» **Work instruction**:
For the data below, restate word for word only the lines from the line containing "Sustainable Software Practices\\" through the line containing "with the right", both ends included.

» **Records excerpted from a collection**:
○ ○ ○
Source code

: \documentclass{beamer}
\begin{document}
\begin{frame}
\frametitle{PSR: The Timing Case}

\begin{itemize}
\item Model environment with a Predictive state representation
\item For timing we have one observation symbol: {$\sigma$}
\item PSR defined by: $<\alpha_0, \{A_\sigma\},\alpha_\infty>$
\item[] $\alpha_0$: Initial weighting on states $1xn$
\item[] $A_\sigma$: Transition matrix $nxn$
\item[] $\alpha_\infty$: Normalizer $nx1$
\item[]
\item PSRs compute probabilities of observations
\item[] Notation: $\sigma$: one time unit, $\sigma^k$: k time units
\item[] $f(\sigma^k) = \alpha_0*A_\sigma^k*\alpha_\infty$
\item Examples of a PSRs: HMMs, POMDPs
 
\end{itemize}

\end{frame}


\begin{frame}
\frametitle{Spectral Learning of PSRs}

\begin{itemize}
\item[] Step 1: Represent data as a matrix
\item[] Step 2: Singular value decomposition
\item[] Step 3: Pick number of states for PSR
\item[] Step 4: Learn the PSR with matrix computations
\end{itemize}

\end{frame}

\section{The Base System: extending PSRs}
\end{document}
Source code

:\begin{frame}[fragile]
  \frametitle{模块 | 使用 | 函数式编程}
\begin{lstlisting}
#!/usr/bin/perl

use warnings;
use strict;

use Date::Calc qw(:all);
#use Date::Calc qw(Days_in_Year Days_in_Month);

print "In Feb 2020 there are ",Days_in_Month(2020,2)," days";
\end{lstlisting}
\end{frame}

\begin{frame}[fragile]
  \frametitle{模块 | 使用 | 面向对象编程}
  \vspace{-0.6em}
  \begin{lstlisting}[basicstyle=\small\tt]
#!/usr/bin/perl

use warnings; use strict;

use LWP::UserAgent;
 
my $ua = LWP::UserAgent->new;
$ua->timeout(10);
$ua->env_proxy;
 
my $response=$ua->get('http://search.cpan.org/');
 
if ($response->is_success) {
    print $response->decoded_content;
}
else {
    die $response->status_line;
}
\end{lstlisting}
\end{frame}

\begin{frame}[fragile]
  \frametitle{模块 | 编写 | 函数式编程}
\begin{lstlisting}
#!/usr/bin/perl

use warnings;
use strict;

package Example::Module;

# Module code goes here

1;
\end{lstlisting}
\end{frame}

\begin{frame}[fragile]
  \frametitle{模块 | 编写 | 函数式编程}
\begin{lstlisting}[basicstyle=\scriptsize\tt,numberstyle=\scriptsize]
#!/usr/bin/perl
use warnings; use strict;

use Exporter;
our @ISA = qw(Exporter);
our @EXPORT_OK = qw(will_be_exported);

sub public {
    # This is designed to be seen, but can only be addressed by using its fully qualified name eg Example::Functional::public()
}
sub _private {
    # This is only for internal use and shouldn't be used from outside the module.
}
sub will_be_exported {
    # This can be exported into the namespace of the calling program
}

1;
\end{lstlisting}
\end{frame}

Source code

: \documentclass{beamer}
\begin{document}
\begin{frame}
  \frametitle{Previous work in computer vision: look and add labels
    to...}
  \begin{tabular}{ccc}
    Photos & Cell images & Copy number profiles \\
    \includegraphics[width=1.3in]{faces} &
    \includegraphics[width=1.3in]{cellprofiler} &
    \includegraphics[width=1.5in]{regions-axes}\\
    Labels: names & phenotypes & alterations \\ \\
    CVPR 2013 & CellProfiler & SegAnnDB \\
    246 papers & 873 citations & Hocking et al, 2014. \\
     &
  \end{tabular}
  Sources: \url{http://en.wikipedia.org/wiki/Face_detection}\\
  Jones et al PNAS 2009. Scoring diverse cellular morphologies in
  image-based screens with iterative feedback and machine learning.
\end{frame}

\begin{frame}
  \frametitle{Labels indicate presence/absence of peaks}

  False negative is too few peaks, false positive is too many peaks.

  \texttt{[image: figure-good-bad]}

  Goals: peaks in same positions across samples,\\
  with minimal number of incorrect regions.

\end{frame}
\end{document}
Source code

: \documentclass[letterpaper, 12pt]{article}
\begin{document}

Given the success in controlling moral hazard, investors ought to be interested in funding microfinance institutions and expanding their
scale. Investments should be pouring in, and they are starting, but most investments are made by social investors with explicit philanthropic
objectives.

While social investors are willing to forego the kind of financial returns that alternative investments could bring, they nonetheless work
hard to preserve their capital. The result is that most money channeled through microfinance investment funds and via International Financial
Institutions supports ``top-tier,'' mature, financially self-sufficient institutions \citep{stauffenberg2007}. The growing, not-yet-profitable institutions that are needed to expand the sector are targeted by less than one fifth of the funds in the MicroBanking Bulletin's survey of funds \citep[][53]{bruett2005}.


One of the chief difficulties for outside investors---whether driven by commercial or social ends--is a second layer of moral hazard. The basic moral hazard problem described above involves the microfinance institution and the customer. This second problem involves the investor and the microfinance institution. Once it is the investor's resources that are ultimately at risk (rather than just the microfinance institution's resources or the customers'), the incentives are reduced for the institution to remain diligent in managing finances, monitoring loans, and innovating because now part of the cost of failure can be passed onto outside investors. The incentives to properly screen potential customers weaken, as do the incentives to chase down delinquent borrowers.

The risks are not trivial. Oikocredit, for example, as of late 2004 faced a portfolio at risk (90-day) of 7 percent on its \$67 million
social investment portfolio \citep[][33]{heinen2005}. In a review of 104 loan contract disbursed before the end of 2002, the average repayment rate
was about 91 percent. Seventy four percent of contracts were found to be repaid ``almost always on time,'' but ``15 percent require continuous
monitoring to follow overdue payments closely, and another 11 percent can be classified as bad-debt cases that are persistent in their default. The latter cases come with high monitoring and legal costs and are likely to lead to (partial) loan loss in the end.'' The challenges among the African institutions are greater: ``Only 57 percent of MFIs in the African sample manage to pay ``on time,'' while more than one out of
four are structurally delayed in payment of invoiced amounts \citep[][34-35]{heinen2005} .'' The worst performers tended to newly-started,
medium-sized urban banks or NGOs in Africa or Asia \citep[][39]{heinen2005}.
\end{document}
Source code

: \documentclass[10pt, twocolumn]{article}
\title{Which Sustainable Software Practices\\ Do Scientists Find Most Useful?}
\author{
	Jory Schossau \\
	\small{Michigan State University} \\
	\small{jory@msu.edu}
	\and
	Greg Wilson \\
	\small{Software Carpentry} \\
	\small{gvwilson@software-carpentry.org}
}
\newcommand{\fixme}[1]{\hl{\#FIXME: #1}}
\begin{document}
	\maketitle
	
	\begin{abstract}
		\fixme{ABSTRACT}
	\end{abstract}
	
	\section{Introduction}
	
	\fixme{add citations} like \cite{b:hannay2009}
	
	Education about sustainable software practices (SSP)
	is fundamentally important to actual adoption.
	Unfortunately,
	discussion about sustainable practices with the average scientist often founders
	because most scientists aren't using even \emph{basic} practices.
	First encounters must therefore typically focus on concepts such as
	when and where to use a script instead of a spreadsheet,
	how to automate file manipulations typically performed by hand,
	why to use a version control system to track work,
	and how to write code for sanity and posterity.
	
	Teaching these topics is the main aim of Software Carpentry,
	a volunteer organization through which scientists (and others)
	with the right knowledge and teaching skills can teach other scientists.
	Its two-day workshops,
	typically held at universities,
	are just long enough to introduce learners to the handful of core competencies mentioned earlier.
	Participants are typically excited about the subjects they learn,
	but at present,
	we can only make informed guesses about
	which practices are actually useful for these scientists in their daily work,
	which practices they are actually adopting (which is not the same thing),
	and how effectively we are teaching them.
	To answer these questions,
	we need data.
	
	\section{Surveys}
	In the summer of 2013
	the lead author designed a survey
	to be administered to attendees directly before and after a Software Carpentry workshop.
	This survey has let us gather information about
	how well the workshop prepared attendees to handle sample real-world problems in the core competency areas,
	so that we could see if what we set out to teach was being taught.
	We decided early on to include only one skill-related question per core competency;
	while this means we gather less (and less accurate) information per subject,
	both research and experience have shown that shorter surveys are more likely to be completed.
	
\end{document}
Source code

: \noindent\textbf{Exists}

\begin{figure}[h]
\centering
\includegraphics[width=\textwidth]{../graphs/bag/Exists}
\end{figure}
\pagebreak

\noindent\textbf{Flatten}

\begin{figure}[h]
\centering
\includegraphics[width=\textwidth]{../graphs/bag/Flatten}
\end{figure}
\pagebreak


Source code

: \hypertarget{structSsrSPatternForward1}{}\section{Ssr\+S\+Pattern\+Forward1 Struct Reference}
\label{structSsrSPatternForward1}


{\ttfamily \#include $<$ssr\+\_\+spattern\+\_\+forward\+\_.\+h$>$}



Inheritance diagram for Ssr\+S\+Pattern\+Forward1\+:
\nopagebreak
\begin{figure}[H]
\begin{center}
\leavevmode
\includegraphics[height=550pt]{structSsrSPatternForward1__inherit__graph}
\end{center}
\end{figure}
○ ○ ○
» **Answer box**:
\title{Which Sustainable Software Practices\\ Do Scientists Find Most Useful?}
\author{
	Jory Schossau \\
	\small{Michigan State University} \\
	\small{jory@msu.edu}
	\and
	Greg Wilson \\
	\small{Software Carpentry} \\
	\small{gvwilson@software-carpentry.org}
}
\newcommand{\fixme}[1]{\hl{\#FIXME: #1}}
\begin{document}
	\maketitle
	
	\begin{abstract}
		\fixme{ABSTRACT}
	\end{abstract}
	
	\section{Introduction}
	
	\fixme{add citations} like \cite{b:hannay2009}
	
	Education about sustainable software practices (SSP)
	is fundamentally important to actual adoption.
	Unfortunately,
	discussion about sustainable practices with the average scientist often founders
	because most scientists aren't using even \emph{basic} practices.
	First encounters must therefore typically focus on concepts such as
	when and where to use a script instead of a spreadsheet,
	how to automate file manipulations typically performed by hand,
	why to use a version control system to track work,
	and how to write code for sanity and posterity.
	
	Teaching these topics is the main aim of Software Carpentry,
	a volunteer organization through which scientists (and others)
	with the right knowledge and teaching skills can teach other scientists.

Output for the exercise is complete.